Toor also suggests watching television programs, such as “Jeopardy!” and “Wheel of Fortune” and the national and local news to keep up on current events. Memory games are also good, she said.

“The games can be tailored to things the person knows, such as matching the photo of a person with the name,” she said. “Card games, such as solitaire and UNO, also are good.”

Resources for caregivers

Wilma said Duane knew he had Alzheimer’s, but he didn’t know what it would do to him.

“I wanted to understand it. I went to a lot of educational classes so I could know what was going to happen.”

She said she also went to support groups, which Duane attended with her.

“He had a great attitude,” she said. “He said he knew he had Alzheimer’s, but he was OK with it. I wasn’t OK with it.

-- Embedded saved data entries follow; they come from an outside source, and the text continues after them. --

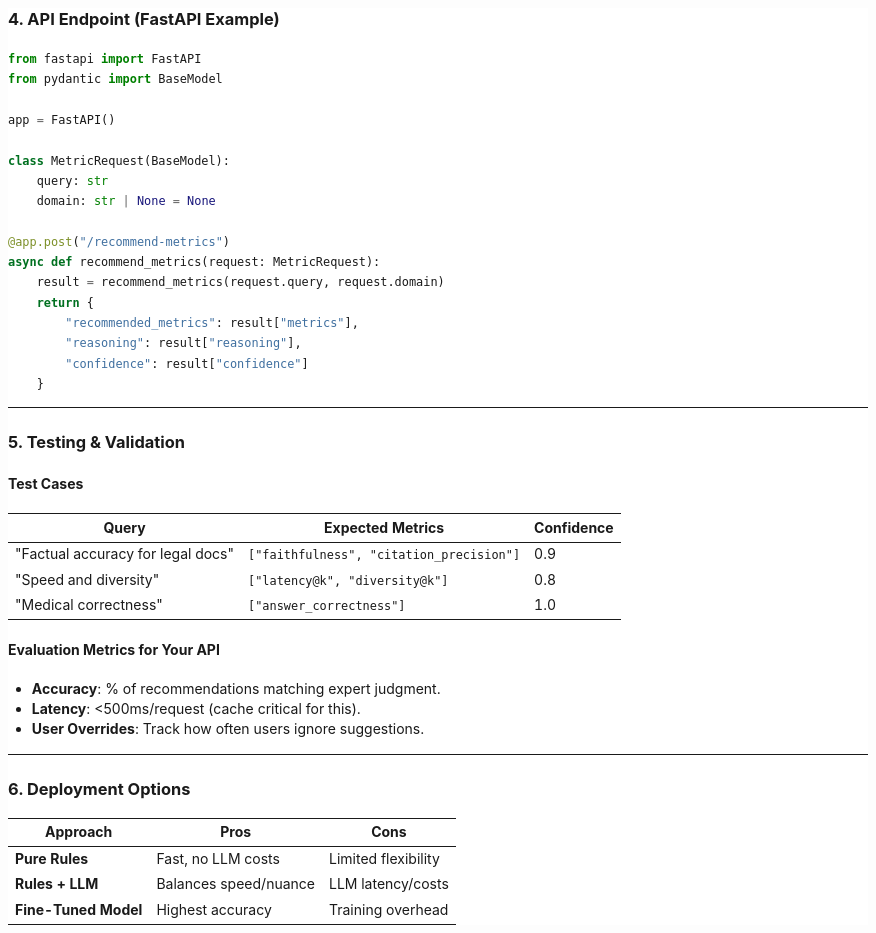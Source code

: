 
### **4. API Endpoint (FastAPI Example)**

```python
from fastapi import FastAPI
from pydantic import BaseModel

app = FastAPI()

class MetricRequest(BaseModel):
    query: str
    domain: str | None = None

@app.post("/recommend-metrics")
async def recommend_metrics(request: MetricRequest):
    result = recommend_metrics(request.query, request.domain)
    return {
        "recommended_metrics": result["metrics"],
        "reasoning": result["reasoning"],
        "confidence": result["confidence"]
    }
```

---

### **5. Testing & Validation**

#### **Test Cases**

| **Query**                         | **Expected Metrics**                     | **Confidence** |
| --------------------------------- | ---------------------------------------- | -------------- |
| "Factual accuracy for legal docs" | `["faithfulness", "citation_precision"]` | 0.9            |
| "Speed and diversity"             | `["latency@k", "diversity@k"]`           | 0.8            |
| "Medical correctness"             | `["answer_correctness"]`                 | 1.0            |

#### **Evaluation Metrics for Your API**

- **Accuracy**: % of recommendations matching expert judgment.
- **Latency**: <500ms/request (cache critical for this).
- **User Overrides**: Track how often users ignore suggestions.

---

### **6. Deployment Options**

| **Approach**         | **Pros**              | **Cons**            |
| -------------------- | --------------------- | ------------------- |
| **Pure Rules**       | Fast, no LLM costs    | Limited flexibility |
| **Rules + LLM**      | Balances speed/nuance | LLM latency/costs   |
| **Fine-Tuned Model** | Highest accuracy      | Training overhead   |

I wanted to know what lies ahead for us.”

Toor said it’s important that people with Alzheimer’s “embrace the new me.”

“You’re not going to be where you were before,” she said. “It’s important families realize that. Life is going to be different now.”

For the first eight years, Wilma cared for Duane in their home. Two years ago, he got to be too much for her to handle by herself, and Duane moved to Sycamore Village Healthcare [Center]. Wilma faithfully visits him every day and feeds him his dinner each night.

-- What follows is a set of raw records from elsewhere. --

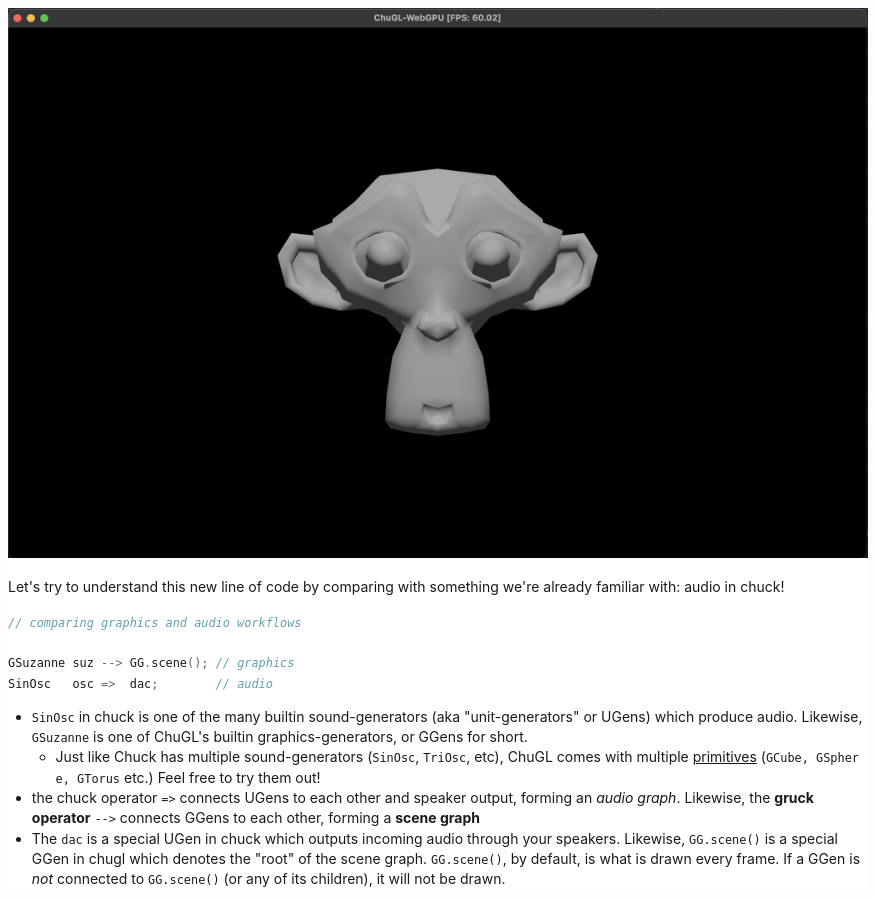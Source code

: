 ![suzanne](images/walkthrough/suzanne.png)

Let's try to understand this new line of code by comparing with something we're already familiar with: audio in chuck!

```c
// comparing graphics and audio workflows

GSuzanne suz --> GG.scene(); // graphics
SinOsc   osc =>  dac;        // audio

```

- `SinOsc` in chuck is one of the many builtin sound-generators (aka "unit-generators" or UGens) which produce audio. Likewise, `GSuzanne` is one of ChuGL's builtin graphics-generators, or GGens for short.
  - Just like Chuck has multiple sound-generators (`SinOsc`, `TriOsc`, etc), ChuGL comes with multiple [primitives](https://chuck.stanford.edu/chugl/api/chugl-ggens.html)  (`GCube, GSphere, GTorus` etc.) Feel free to try them out!
- the chuck operator `=>` connects UGens to each other and speaker output, forming an *audio graph*. Likewise, the **gruck operator** `-->` connects GGens to each other, forming a **scene graph**
- The `dac` is a special UGen in chuck which outputs incoming audio through your speakers. Likewise, `GG.scene()` is a special GGen in chugl which denotes the "root" of the scene graph. `GG.scene()`, by default, is what is drawn every frame. If a GGen is *not* connected to `GG.scene()` (or any of its children), it will not be drawn.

“He notices when I don’t come,” she said. “Every once in a while I take a long weekend or a vacation to take some time for myself.”

Medications

Wilma said Duane’s dementia has gotten worse over the years, but new medications have helped him have a better quality of life.

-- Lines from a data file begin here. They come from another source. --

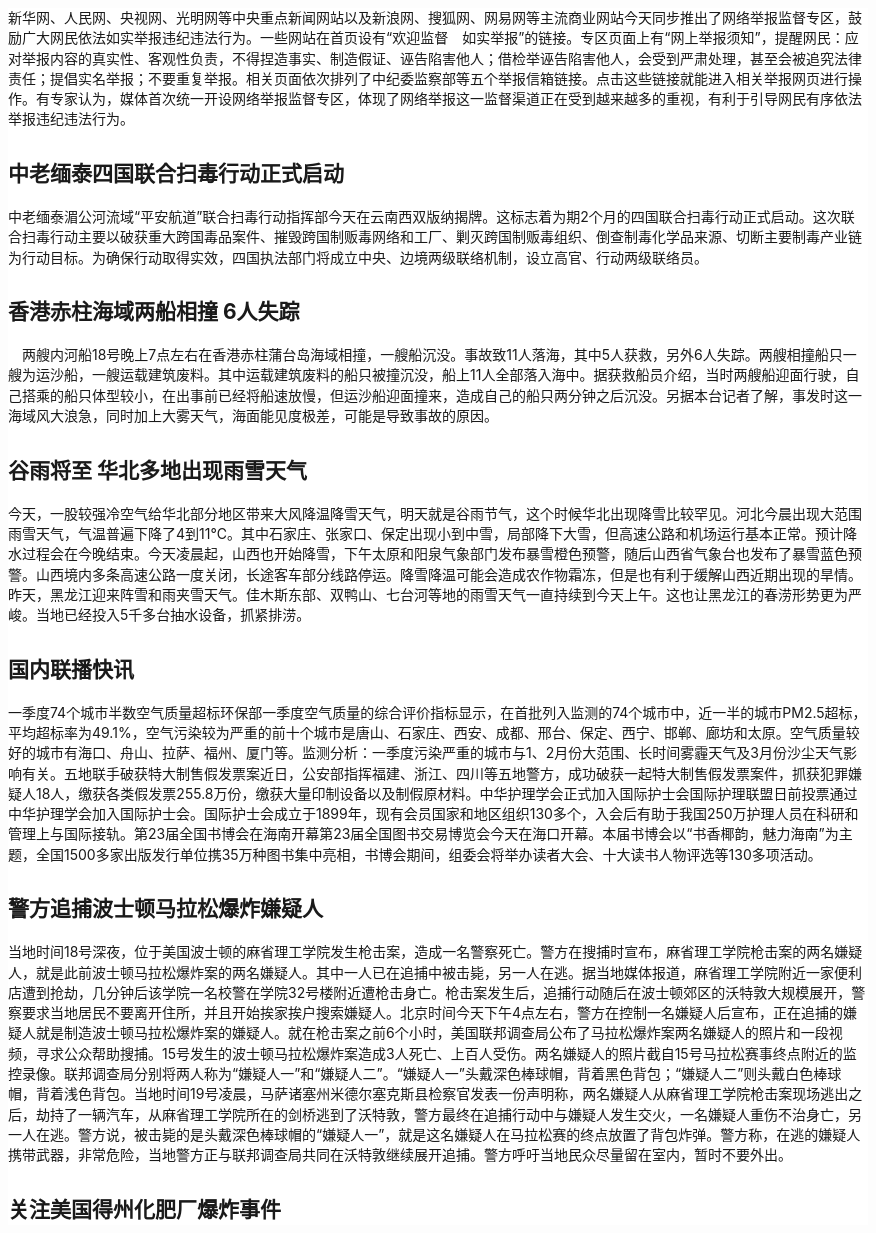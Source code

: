 
新华网、人民网、央视网、光明网等中央重点新闻网站以及新浪网、搜狐网、网易网等主流商业网站今天同步推出了网络举报监督专区，鼓励广大网民依法如实举报违纪违法行为。一些网站在首页设有“欢迎监督　如实举报”的链接。专区页面上有“网上举报须知”，提醒网民：应对举报内容的真实性、客观性负责，不得捏造事实、制造假证、诬告陷害他人；借检举诬告陷害他人，会受到严肃处理，甚至会被追究法律责任；提倡实名举报；不要重复举报。相关页面依次排列了中纪委监察部等五个举报信箱链接。点击这些链接就能进入相关举报网页进行操作。有专家认为，媒体首次统一开设网络举报监督专区，体现了网络举报这一监督渠道正在受到越来越多的重视，有利于引导网民有序依法举报违纪违法行为。


## 中老缅泰四国联合扫毒行动正式启动


中老缅泰湄公河流域“平安航道”联合扫毒行动指挥部今天在云南西双版纳揭牌。这标志着为期2个月的四国联合扫毒行动正式启动。这次联合扫毒行动主要以破获重大跨国毒品案件、摧毁跨国制贩毒网络和工厂、剿灭跨国制贩毒组织、倒查制毒化学品来源、切断主要制毒产业链为行动目标。为确保行动取得实效，四国执法部门将成立中央、边境两级联络机制，设立高官、行动两级联络员。


## 香港赤柱海域两船相撞 6人失踪


　两艘内河船18号晚上7点左右在香港赤柱蒲台岛海域相撞，一艘船沉没。事故致11人落海，其中5人获救，另外6人失踪。两艘相撞船只一艘为运沙船，一艘运载建筑废料。其中运载建筑废料的船只被撞沉没，船上11人全部落入海中。据获救船员介绍，当时两艘船迎面行驶，自己搭乘的船只体型较小，在出事前已经将船速放慢，但运沙船迎面撞来，造成自己的船只两分钟之后沉没。另据本台记者了解，事发时这一海域风大浪急，同时加上大雾天气，海面能见度极差，可能是导致事故的原因。


## 谷雨将至 华北多地出现雨雪天气


今天，一股较强冷空气给华北部分地区带来大风降温降雪天气，明天就是谷雨节气，这个时候华北出现降雪比较罕见。河北今晨出现大范围雨雪天气，气温普遍下降了4到11℃。其中石家庄、张家口、保定出现小到中雪，局部降下大雪，但高速公路和机场运行基本正常。预计降水过程会在今晚结束。今天凌晨起，山西也开始降雪，下午太原和阳泉气象部门发布暴雪橙色预警，随后山西省气象台也发布了暴雪蓝色预警。山西境内多条高速公路一度关闭，长途客车部分线路停运。降雪降温可能会造成农作物霜冻，但是也有利于缓解山西近期出现的旱情。昨天，黑龙江迎来阵雪和雨夹雪天气。佳木斯东部、双鸭山、七台河等地的雨雪天气一直持续到今天上午。这也让黑龙江的春涝形势更为严峻。当地已经投入5千多台抽水设备，抓紧排涝。


## 国内联播快讯


一季度74个城市半数空气质量超标环保部一季度空气质量的综合评价指标显示，在首批列入监测的74个城市中，近一半的城市PM2.5超标，平均超标率为49.1%，空气污染较为严重的前十个城市是唐山、石家庄、西安、成都、邢台、保定、西宁、邯郸、廊坊和太原。空气质量较好的城市有海口、舟山、拉萨、福州、厦门等。监测分析：一季度污染严重的城市与1、2月份大范围、长时间雾霾天气及3月份沙尘天气影响有关。五地联手破获特大制售假发票案近日，公安部指挥福建、浙江、四川等五地警方，成功破获一起特大制售假发票案件，抓获犯罪嫌疑人18人，缴获各类假发票255.8万份，缴获大量印制设备以及制假原材料。中华护理学会正式加入国际护士会国际护理联盟日前投票通过中华护理学会加入国际护士会。国际护士会成立于1899年，现有会员国家和地区组织130多个，入会后有助于我国250万护理人员在科研和管理上与国际接轨。第23届全国书博会在海南开幕第23届全国图书交易博览会今天在海口开幕。本届书博会以“书香椰韵，魅力海南”为主题，全国1500多家出版发行单位携35万种图书集中亮相，书博会期间，组委会将举办读者大会、十大读书人物评选等130多项活动。


## 警方追捕波士顿马拉松爆炸嫌疑人


当地时间18号深夜，位于美国波士顿的麻省理工学院发生枪击案，造成一名警察死亡。警方在搜捕时宣布，麻省理工学院枪击案的两名嫌疑人，就是此前波士顿马拉松爆炸案的两名嫌疑人。其中一人已在追捕中被击毙，另一人在逃。据当地媒体报道，麻省理工学院附近一家便利店遭到抢劫，几分钟后该学院一名校警在学院32号楼附近遭枪击身亡。枪击案发生后，追捕行动随后在波士顿郊区的沃特敦大规模展开，警察要求当地居民不要离开住所，并且开始挨家挨户搜索嫌疑人。北京时间今天下午4点左右，警方在控制一名嫌疑人后宣布，正在追捕的嫌疑人就是制造波士顿马拉松爆炸案的嫌疑人。就在枪击案之前6个小时，美国联邦调查局公布了马拉松爆炸案两名嫌疑人的照片和一段视频，寻求公众帮助搜捕。15号发生的波士顿马拉松爆炸案造成3人死亡、上百人受伤。两名嫌疑人的照片截自15号马拉松赛事终点附近的监控录像。联邦调查局分别将两人称为“嫌疑人一”和“嫌疑人二”。“嫌疑人一”头戴深色棒球帽，背着黑色背包；“嫌疑人二”则头戴白色棒球帽，背着浅色背包。当地时间19号凌晨，马萨诸塞州米德尔塞克斯县检察官发表一份声明称，两名嫌疑人从麻省理工学院枪击案现场逃出之后，劫持了一辆汽车，从麻省理工学院所在的剑桥逃到了沃特敦，警方最终在追捕行动中与嫌疑人发生交火，一名嫌疑人重伤不治身亡，另一人在逃。警方说，被击毙的是头戴深色棒球帽的“嫌疑人一”，就是这名嫌疑人在马拉松赛的终点放置了背包炸弹。警方称，在逃的嫌疑人携带武器，非常危险，当地警方正与联邦调查局共同在沃特敦继续展开追捕。警方呼吁当地民众尽量留在室内，暂时不要外出。


## 关注美国得州化肥厂爆炸事件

“I’m not sure how long the medications will be effective, but he’s been on the new medication for a year and he is much better than he used to be,” she said.

Dr. Nancy Frapier of Kokomo Neurology Associates, Duane’s neurologist, said Alzheimer’s medications slow the progression of the disease, but there is no known cure.

Frapier said there are four medications on the market, one of which was recently approved by the [Food and] Drug Administration. The medications include: Aricept, a product of Pfizer; Exelon, a product of Novartis; Reminyl, a product of Janssen Pharmaceutical Products; and the newest, Namenda, from Forest Pharmaceuticals.

She said the first three medications increase inhibitors in the brain, and Namenda protects the brain from destruction.

“Medications are most effective if they’re taken early on,” Frapier said. “It’s important that people come in as early as possible to receive the proper treatment.”

Frapier also pointed out it is important for families to have discussion on how things should be handled in the case of severe dementia or death.

“Everyone should have a living will and know who should have power of attorney, if needed,” she said. “Too often, families get to this point and they don’t know what their family member’s wishes are. This should be discussed before the person is unable to relay this important information.”